書いては消してをくりかえしているうちに六月下旬、今年の夏至は二十一日だった。先週は掃除ばかりしていた。
今日発売の梅崎春生著『ボロ家の春秋』(中公文庫)の解説を書いた。直木賞受賞作、候補作を並べたオリジナル編集本である。解説にも書いたことだが、『ボロ家の春秋』と題した文庫は角川文庫、旺文社文庫、講談社文芸文庫から出ていて、その収録作はすべてちがう。
中公文庫版は野呂邦暢の巻末エッセイも入っている。野呂邦暢の筆名の「野呂」は「ボロ家の春秋」の主人公の名からとった。すこし前に出た『愛についてのデッサン 野呂邦暢作品集』(ちくま文庫)の解説で岡崎武志さんもそのことに触れている。
野呂邦暢と梅崎春生の本が同じ月に復刊されたのは偶然だが、なんとなく本と本が呼び合ったような気がしてならない。そういえば、梅崎春生をすすめてくれたのは岡崎さんである。一作の短篇を読んですぐ全集を買いに行った。三十歳前後だったか。かれこれ二十年くらい前の話なので記憶があやふやなのだけど、「梅崎春生は面白いよ。魚雷君、気にいるよ」といわれたような……。飲み屋だったか、電車の中だったか。

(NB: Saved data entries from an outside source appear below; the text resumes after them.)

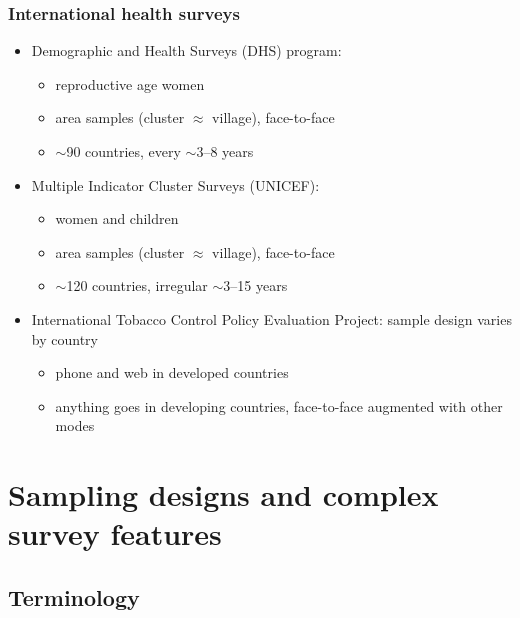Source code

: \documentclass[handout]{beamer}
\begin{document}
\begin{frame}\frametitle{International health surveys}

\begin{itemize}
    \item Demographic and Health Surveys (DHS) program:
    \begin{itemize}
        \item reproductive age women
        \item area samples (cluster $\approx$ village), face-to-face
        \item $\sim$90 countries, every $\sim$3--8 years
    \end{itemize}
    \item Multiple Indicator Cluster Surveys (UNICEF):
    \begin{itemize}
        \item women and children
        \item area samples (cluster $\approx$ village), face-to-face
        \item $\sim$120 countries, irregular $\sim$3--15 years
    \end{itemize}
    \item International Tobacco Control Policy Evaluation Project: sample design varies by country
    \begin{itemize}
        \item phone and web in developed countries
        \item anything goes in developing countries, face-to-face augmented with other modes
    \end{itemize}
\end{itemize}

\end{frame}

\section{Sampling designs and complex survey features}

\subsection{Terminology}
\end{document}
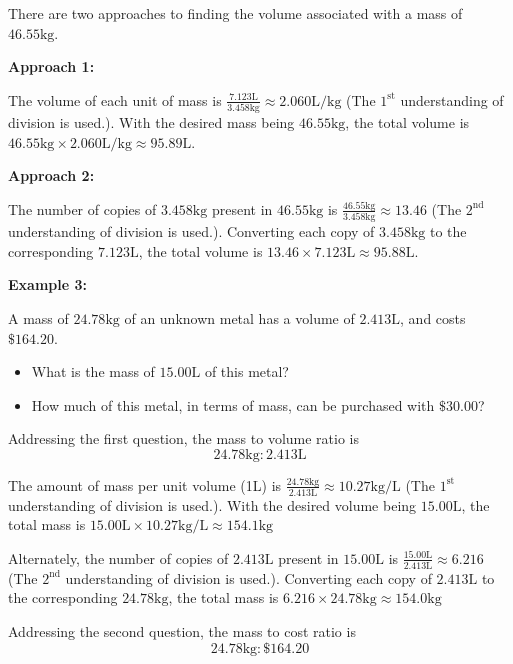 \documentclass{article}
\begin{document}
There are two approaches to finding the volume associated with a mass of \(46.55\text{kg}\). 

\textbf{Approach 1:}

The volume of each unit of mass is \(\frac{7.123\text{L}}{3.458\text{kg}} \approx 2.060\text{L/kg}\) (The \(1^\text{st}\) understanding of division is used.). With the desired mass being \(46.55\text{kg}\), the total volume is \(46.55\text{kg} \times 2.060\text{L/kg} \approx 95.89\text{L}\).

\textbf{Approach 2:}

The number of copies of \(3.458\text{kg}\) present in \(46.55\text{kg}\) is \(\frac{46.55\text{kg}}{3.458\text{kg}} \approx 13.46\) (The \(2^\text{nd}\) understanding of division is used.). Converting each copy of \(3.458\text{kg}\) to the corresponding \(7.123\text{L}\), the total volume is \(13.46 \times 7.123\text{L} \approx 95.88\text{L}\).

\vspace{5mm}

\textbf{Example 3:}

A mass of \(24.78\text{kg}\) of an unknown metal has a volume of \(2.413\text{L}\), and costs \(\$164.20\). 
\begin{itemize}
\item What is the mass of \(15.00\text{L}\) of this metal? 
\item How much of this metal, in terms of mass, can be purchased with \(\$30.00\)? 
\end{itemize}

Addressing the first question, the mass to volume ratio is 
\[24.78\text{kg} : 2.413\text{L}\]

The amount of mass per unit volume (1L) is \(\frac{24.78\text{kg}}{2.413\text{L}} \approx 10.27\text{kg/L}\) (The \(1^\text{st}\) understanding of division is used.). With the desired volume being \(15.00\text{L}\), the total mass is \(15.00\text{L} \times 10.27\text{kg/L} \approx 154.1\text{kg}\)

Alternately, the number of copies of \(2.413\text{L}\) present in \(15.00\text{L}\) is \(\frac{15.00\text{L}}{2.413\text{L}} \approx 6.216\) (The \(2^\text{nd}\) understanding of division is used.). Converting each copy of \(2.413\text{L}\) to the corresponding \(24.78\text{kg}\), the total mass is \(6.216 \times 24.78\text{kg} \approx 154.0\text{kg}\)

Addressing the second question, the mass to cost ratio is
\[24.78\text{kg} : \$164.20\]
\end{document}
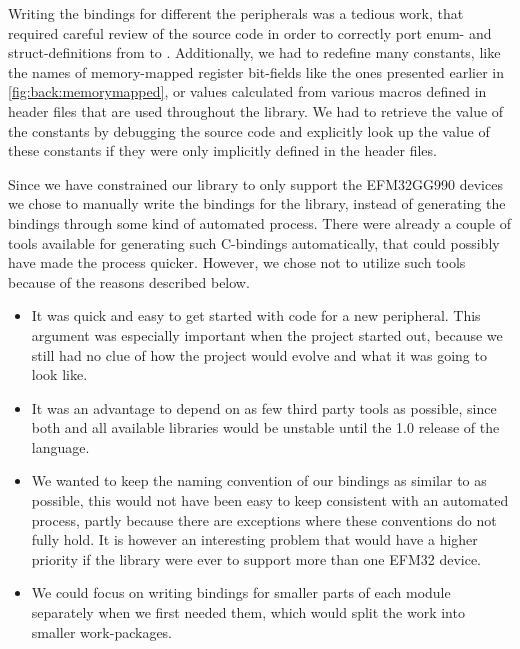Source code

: Writing the bindings for different the peripherals was a tedious work, that required careful review of the \emlib source code in order to correctly port enum- and struct-definitions from {\C} to {\rust}.
Additionally, we had to redefine many constants, like the names of memory-mapped register bit-fields like the ones presented earlier in \autoref{fig:back:memorymapped}, or values calculated from various {\C} macros defined in header files that are used throughout the library.
We had to retrieve the value of the constants by debugging the source code and explicitly look up the value of these constants if they were only implicitly defined in the header files.

Since we have constrained our library to only support the EFM32GG990 devices we chose to manually write the bindings for the library, instead of generating the bindings through some kind of automated process.
There were already a couple of tools available for generating such C-bindings automatically, that could possibly have made the process quicker.
However, we chose not to utilize such tools because of the reasons described below.

\begin{itemize}
    \item It was quick and easy to get started with code for a new peripheral.
    This argument was especially important when the project started out, because we still had no clue of how the project would evolve and what it was going to look like.

    \item It was an advantage to depend on as few third party tools as possible, since both {\rust} and all available libraries would be unstable until the 1.0 release of the language.

    \item We wanted to keep the naming convention of our bindings as similar to \emlib as possible, this would not have been easy to keep consistent with an automated process, partly because there are exceptions where these conventions do not fully hold.
    It is however an interesting problem that would have a higher priority if the library were ever to support more than one EFM32 device.

    \item We could focus on writing bindings for smaller parts of each module separately when we first needed them, which would split the work into smaller work-packages.
\end{itemize}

わたしは梅崎春生の戦争文学ではなく、日常文学から入った。日常の中にも文学がある。
ちなみに梅崎春生は新書(文芸新書)が多い作家でもある。三十代前半、梅崎春生の新書を揃えたくて毎日のように古本屋に通った。そのころ文芸の新書をずいぶん集めたが、その大半は売ってしまって手元にない。